Corman’s World: Exploits Of A Hollywood Rebel Review: Monster Monster!


CORMAN’S WORLD: EXPLOITS OF A HOLLYWOOD REBEL:
On General Release Tuesday 21st February

If you were to ask the average movie-goer who Roger Corman is, you’d more than likely be met with blank-eyed incomprehension.  That’s a real shame as not only is he a great risk taker who would do anything to get a film made but he also gave some of Hollywood’s brightest stars their first starts.

Corman’s World is a long-overdue documentary which charts his life from his very first job as a script reader for Fox, to director, producer and eventually the set of his 390th film as producer: Dinoshark.  There’s very little here that won’t raise a smile, from his urbanely genial optimism to some excellent footage of early low-budget creature features, teenage biker movies and 1970s exploitation flicks along with some truly impressive talking heads.

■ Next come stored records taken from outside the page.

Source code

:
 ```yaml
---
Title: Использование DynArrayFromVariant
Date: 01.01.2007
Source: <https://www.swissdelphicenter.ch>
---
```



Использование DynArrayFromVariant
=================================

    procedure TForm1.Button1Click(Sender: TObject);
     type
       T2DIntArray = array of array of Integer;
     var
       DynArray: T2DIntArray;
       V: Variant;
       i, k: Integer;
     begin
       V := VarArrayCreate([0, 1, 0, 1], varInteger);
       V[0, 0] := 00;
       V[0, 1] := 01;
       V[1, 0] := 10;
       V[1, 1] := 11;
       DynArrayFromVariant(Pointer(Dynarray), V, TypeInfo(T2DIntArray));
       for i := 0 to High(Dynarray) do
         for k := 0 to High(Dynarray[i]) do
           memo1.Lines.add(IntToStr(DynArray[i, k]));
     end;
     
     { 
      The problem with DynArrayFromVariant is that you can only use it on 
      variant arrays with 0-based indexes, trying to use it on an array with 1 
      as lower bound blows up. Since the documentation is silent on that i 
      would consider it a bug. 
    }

Although Corman is frequently derisively called The King Of The B’s and has produced more schlocky crap than most audiences will ever see, people are often mistaken in thinking that he doesn’t care about the films he makes.  Through some frank interviews with Corman himself, we learn that that’s not the case with expected clips from Attack Of The Crab Monsters but also his more critically acclaimed films including a whole series of Edgar Allen Poe adaptations and the largely forgotten but brave race-hate drama The Intruder, which gave William Shatner his first starring role.

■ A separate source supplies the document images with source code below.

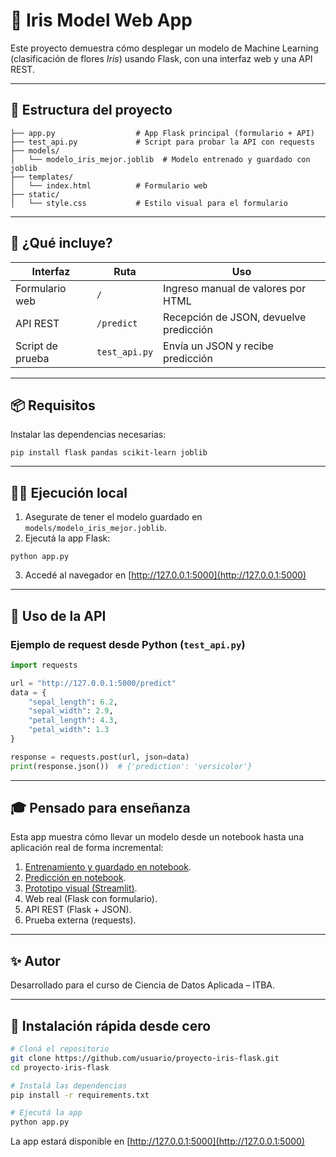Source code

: 
# 🧠 Iris Model Web App

Este proyecto demuestra cómo desplegar un modelo de Machine Learning (clasificación de flores *Iris*) usando Flask, con una interfaz web y una API REST.

---

## 🚀 Estructura del proyecto

```
├── app.py                  # App Flask principal (formulario + API)
├── test_api.py             # Script para probar la API con requests
├── models/
│   └── modelo_iris_mejor.joblib  # Modelo entrenado y guardado con joblib
├── templates/
│   └── index.html          # Formulario web
├── static/
│   └── style.css           # Estilo visual para el formulario
```

---

## 🧪 ¿Qué incluye?

| Interfaz         | Ruta           | Uso                                 |
|------------------|----------------|--------------------------------------|
| Formulario web   | `/`            | Ingreso manual de valores por HTML   |
| API REST         | `/predict`     | Recepción de JSON, devuelve predicción |
| Script de prueba | `test_api.py`  | Envía un JSON y recibe predicción    |

---

## 📦 Requisitos

Instalar las dependencias necesarias:

```
pip install flask pandas scikit-learn joblib
```

---

## 🧑‍💻 Ejecución local

1. Asegurate de tener el modelo guardado en `models/modelo_iris_mejor.joblib`.
2. Ejecutá la app Flask:

```
python app.py
```

3. Accedé al navegador en [http://127.0.0.1:5000](http://127.0.0.1:5000)

---

## 📡 Uso de la API

### Ejemplo de request desde Python (`test_api.py`)

```python
import requests

url = "http://127.0.0.1:5000/predict"
data = {
    "sepal_length": 6.2,
    "sepal_width": 2.9,
    "petal_length": 4.3,
    "petal_width": 1.3
}

response = requests.post(url, json=data)
print(response.json())  # {'prediction': 'versicolor'}
```

---

## 🎓 Pensado para enseñanza

Esta app muestra cómo llevar un modelo desde un notebook hasta una aplicación real de forma incremental:

1. [Entrenamiento y guardado en notebook](https://colab.research.google.com/drive/1obfnUN9vHLPNcC6U_JmYhvHBTwBN7Af5).
2. [Predicción en notebook](https://colab.research.google.com/drive/1bTmAV8yLe9W3GKpjs4FSvBW9X2uN0c36).
3. [Prototipo visual (Streamlit)](https://iris-svm.streamlit.app/).
4. Web real (Flask con formulario).
5. API REST (Flask + JSON).
6. Prueba externa (requests).

---

## ✨ Autor

Desarrollado para el curso de Ciencia de Datos Aplicada – ITBA.


---

## 🔁 Instalación rápida desde cero

```bash
# Cloná el repositorio
git clone https://github.com/usuario/proyecto-iris-flask.git
cd proyecto-iris-flask

# Instalá las dependencias
pip install -r requirements.txt

# Ejecutá la app
python app.py
```

La app estará disponible en [http://127.0.0.1:5000](http://127.0.0.1:5000)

And curiously, though he was often in the business of cheap thrills, his personal tastes leant towards arthouse – giving US audience’s their first exposure to foreign masters such as Fellini and Bergman.

First-time filmmaker Alex Stapleton has rounded up an impressive array of talking heads, including luminaries like Jack Nicholson, Robert De Niro, Martin Scorsese, Jonathan Demme, Ron Howard, David Carradine, Pam Grier, Peter Fonda, Joe Dante and Bruce Dern – all of whom were given their first starts by Corman.

Scorsese and Nicholson are the most entertaining – the former with his idiosyncratic clipped observations and the latter who recalls with great humour some of the terrible films he made in his early career with Corman.  There’s also a particularly moving moment when Nicholson breaks down in tears while trying to express the depth of his emotion for the great man.

But more than his irrepressible enthusiasm and affable temperament, Corman’s World captures his knack for not only recognising new talent but also an uncanny eye for giving an audience what it wants.  It also importantly addresses why Corman never quite made it big while the stars he discovered did – the arrival of Star Wars and Jaws in the late 70s meant that for the first time, big budgets were being put into the kinds of films that he’d always made.

It’s a wonderful celebration of his life which is constantly charming, frequently funny and will hopefully shine a spotlight on a frequently overlooked and important film maker.